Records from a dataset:
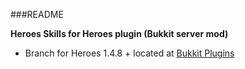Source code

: ###README

**Heroes Skills for Heroes plugin  (Bukkit server mod)**

- Branch for Heroes 1.4.8 + located at [Bukkit Plugins](http://dev.bukkit.org/server-mods/heroes/)

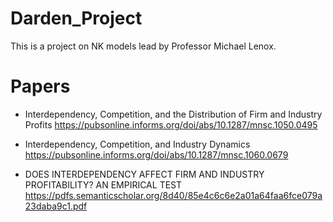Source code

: # Darden_Project

This is a project on NK models lead by Professor Michael Lenox.

# Papers

* Interdependency, Competition, and the Distribution of Firm and Industry Profits
https://pubsonline.informs.org/doi/abs/10.1287/mnsc.1050.0495

* Interdependency, Competition, and Industry Dynamics
https://pubsonline.informs.org/doi/abs/10.1287/mnsc.1060.0679

* DOES INTERDEPENDENCY AFFECT FIRM AND INDUSTRY PROFITABILITY? AN EMPIRICAL TEST
https://pdfs.semanticscholar.org/8d40/85e4c6c6e2a01a64faa6fce079a23daba9c1.pdf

**Exercise details:** Transcribe exactly, and only, the lines from the one bearing "AN EMPIRICAL TEST" through the last line of the entries, counting both.

**Result for this task:**
* DOES INTERDEPENDENCY AFFECT FIRM AND INDUSTRY PROFITABILITY? AN EMPIRICAL TEST
https://pdfs.semanticscholar.org/8d40/85e4c6c6e2a01a64faa6fce079a23daba9c1.pdf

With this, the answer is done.